Is the IPO window open?

Investors, bankers, and market commentators answer that question by whether IPOs are getting out. ARM is about to go public. So are Instacart and Klaviyo. If those companies have successful IPOs — judged by demand for the issue and first-day trading — then the IPO window will be deemed “open.”

We think there’s a better way to gauge the IPO window’s openness, and we created the Deepwater IPO Window Index (DIPO) to do just that.

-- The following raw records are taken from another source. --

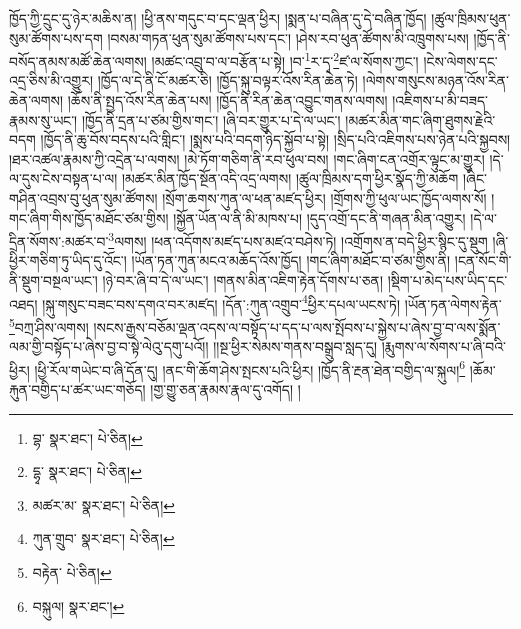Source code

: ཁྱོད་ཀྱི་དྲུང་དུ་ཉེར་མཆིས་ན། །ཕྱི་ནས་གདུང་བ་དང་ལྡན་ཕྱིར། །སྨན་པ་བཞིན་དུ་དེ་བཞིན་ཁྱོད། །ཚུལ་ཁྲིམས་ཕུན་སུམ་ཚོགས་པས་དག །བསམ་གཏན་ཕུན་སུམ་ཚོགས་པས་དང་། །ཤེས་རབ་ཕུན་ཚོགས་མི་འཁྲུགས་པས། །ཁྱོད་ནི་བསོད་ནམས་མཚོ་ཆེན་ལགས། །མཚང་འབྲུ་བ་ལ་བརྩོན་པ་སྟེ། །བ་\footnote{བྷ་  སྣར་ཐང་།  པེ་ཅིན། }ར་དྭ་\footnote{དྷྭ་  སྣར་ཐང་།  པེ་ཅིན། }ཛ་ལ་སོགས་ཀྱང་། །ངེས་ལེགས་དང་འདྲ་ཅིས་མི་འགྱུར། །ཁྱོད་ལ་དེ་ནི་ངོ་མཚར་ཅི། །ཁྱོད་སྐུ་བལྟར་འོས་རིན་ཆེན་ཏེ། །ལེགས་གསུངས་མཉན་འོས་རིན་ཆེན་ལགས། །ཆོས་ནི་སྤྱད་འོས་རིན་ཆེན་པས། །ཁྱོད་ནི་རིན་ཆེན་འབྱུང་གནས་ལགས། །འཇིགས་པ་མི་བཟད་རྣམས་སུ་ཡང་། །ཁྱོད་ནི་དྲན་པ་ཙམ་གྱིས་གང་། །ཞི་བར་གྱུར་པ་དེ་ལ་ཡང་། །མཚར་མིན་གང་ཞིག་ཐུགས་རྗེའི་བདག །ཁྱོད་ནི་ཆུ་བོས་བདས་པའི་གླིང་། །སྨས་པའི་བདག་ཉིད་སྐྱོབ་པ་སྟེ། །སྲིད་པའི་འཇིགས་པས་ཉེན་པའི་སྐྱབས། །ཐར་འཚལ་རྣམས་ཀྱི་འདྲེན་པ་ལགས། །མེ་ཏོག་གཅིག་ནི་རབ་ཕུལ་བས། །གང་ཞིག་ངན་འགྲོར་ལྟུང་མ་གྱུར། །དེ་ལ་དུས་ངེས་བསྟན་པ་ལ། །མཚར་མིན་ཁྱོད་སྔོན་འདི་འདྲ་ལགས། །ཚུལ་ཁྲིམས་དག་ཕྱིར་སྣོད་ཀྱི་མཆོག །ཞིང་གཤིན་འབྲས་བུ་ཕུན་སུམ་ཚོགས། །སྲོག་ཆགས་ཀུན་ལ་ཕན་མཛད་ཕྱིར། །གྲོགས་ཀྱི་ཕུལ་ཡང་ཁྱོད་ལགས་སོ། །གང་ཞིག་གིས་ཁྱོད་མཐོང་ཙམ་གྱིས། །སྐྱོན་ཡོན་ལ་ནི་མི་མཁས་པ། །དུད་འགྲོ་དང་ནི་གཞན་མིན་འགྱུར། །དེ་ལ་དྲིན་སོགས་:མཚར་བ་\footnote{མཚར་མ་  སྣར་ཐང་།  པེ་ཅིན། }ལགས། །ཕན་འདོགས་མཛད་པས་མཛའ་བཤེས་ཏེ། །འགྲོགས་ན་བདེ་ཕྱིར་སྙིང་དུ་སྡུག །ཞི་ཕྱིར་གཅིག་ཏུ་ཡིད་དུ་འོང་། །ཡོན་ཏན་ཀུན་མངའ་མཆོད་འོས་ཁྱོད། །གང་ཞིག་མཐོང་བ་ཙམ་གྱིས་ནི། །ངན་སོང་གི་ནི་སྡུག་བསྔལ་ཡང་། །ཉེ་བར་ཞི་བ་དེ་ལ་ཡང་། །གནས་མིན་འཇིག་རྟེན་དོགས་པ་ཅན། །སྡིག་པ་མེད་པས་ཡིད་དང་འཐད། །སྐུ་གསུང་བཟང་བས་དགའ་བར་མཛད། །དོན་:ཀུན་འགྲུབ་\footnote{ཀུན་གྲུབ་  སྣར་ཐང་།  པེ་ཅིན། }ཕྱིར་དཔལ་ཡངས་ཏེ། །ཡོན་ཏན་ལེགས་རྟེན་\footnote{བརྟེན་  པེ་ཅིན། }བཀྲ་ཤིས་ལགས། །སངས་རྒྱས་བཅོམ་ལྡན་འདས་ལ་བསྟོད་པ་དད་པ་ལས་སྤོབས་པ་སྐྱེས་པ་ཞེས་བྱ་བ་ལས་སྨོན་ལམ་གྱི་བསྟོད་པ་ཞེས་བྱ་བ་སྟེ་ལེའུ་དགུ་པའོ།། །།སྔ་ཕྱིར་སེམས་གནས་བསྒྲུབ་སླད་དུ། །རྨུགས་ལ་སོགས་པ་ཞི་བའི་ཕྱིར། །ཕྱི་རོལ་གཡེང་བ་ཞི་དོན་དུ། །ནང་གི་ཆོག་ཤེས་སྤངས་པའི་ཕྱིར། །ཁྱོད་ནི་རྔན་ཐེན་བགྱིད་ལ་སྐུལ།\footnote{བསྐུལ།  སྣར་ཐང་། } །ཆོམ་རྐུན་བགྱིད་པ་ཚར་ཡང་གཅོད། །གྱ་གྱུ་ཅན་རྣམས་རྣལ་དུ་འགོད། །
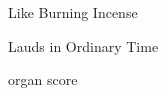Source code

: \documentclass[oneside]{book}
\begin{document}
\null\vfill
\begin{center}
  \huge
  
  Like Burning Incense

  \bigskip\LARGE Lauds in Ordinary Time

  \vfill\vfill\Large organ score

\end{center}
\end{document}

The Deepwater IPO Window Index tracks an equally weighted set of public tech companies with revenue and growth characteristics that we believe investors expect from IPOs:

  • Top line revenue of at least $200 million in the outyear
  • Top line revenue growth of at least 20% in the outyear
  • A $2 billion+ valuation

Our screen identified 36 companies with those characteristics in the broader tech universe that we track. The DIPO Index includes companies you might expect such as SNOW, MELI, CRWD, and RIVN. It also includes giants like TSLA and NVDA that are benefitting from massive growth tailwinds.

Year to date, the DIPO Index is up 67.2% vs. the Nasdaq 100 (QQQ) up 41.1%. The DIPO Index is also down 20.1% in backtesting to 1/1/2022. The QQQ is down 6.4% over that period. Both the DIPO and QQQ bottomed in late 2022.

IPO-like companies are high-beta vehicles, so that type of wild over and underperformance vs. the QQQ should be expected from IPO-like companies. When markets are in correction, more speculative growth companies tend to get hit harder than mature growth companies. When markets are roaring, speculative growth tends to outperform.

That begs another question: How have late-stage private company valuations fared?

We track those too with the Deepwater Pre-IPO Index (DPIPO). The DPIPO follows 25 high-quality private tech companies with the following characteristics:

  • At least $2 billion implied valuation
  • Public-quality investor pedigree
  • 50% chance of going public in the next three years
  • Secondary activity in the past three months

Since private companies do not have public marks, we mark private companies with our own methodology that considers recent secondary transactions, secondary bids/asks, and public marks from public fund holders (e.g. mutual funds, etc.).

Here’s what’s interesting: Late-stage private valuations appear to be roughly flat YTD per the DPIPO. There’s a lot of dispersion in the set, but late-stage private valuations also seem to have mostly bottomed late last year, they just haven’t ripped back like we’ve seen in the public markets.

That could tell us two things. Either private market investors remain conservative relative to public market investors, or maybe the private marks we were seeing in 2021 and early 2022 were even crazier than those in the public markets, so they need a deeper and more sustained reset. Most likely both things are true.

Recent reports put Instacart’s initial IPO range at $26-28, and I suspect that might get bumped up by the end of this week. If Instacart IPOs around $30 per share it would value the company in line with DASH and UBER on revenue and FCF multiples. A $30 price would be roughly flat from secondary Instacart transactions early in 2023 and 76% below Instacart’s $125 peak share price in March 2021.

Our IPO index data says the IPO window, but we should expect to see more IPOs well below peak prices given what we’re seeing so far in secondary markets. It’s on companies to grow into promises made at higher valuations. Long-term stock performance will tell us how happy investors end up.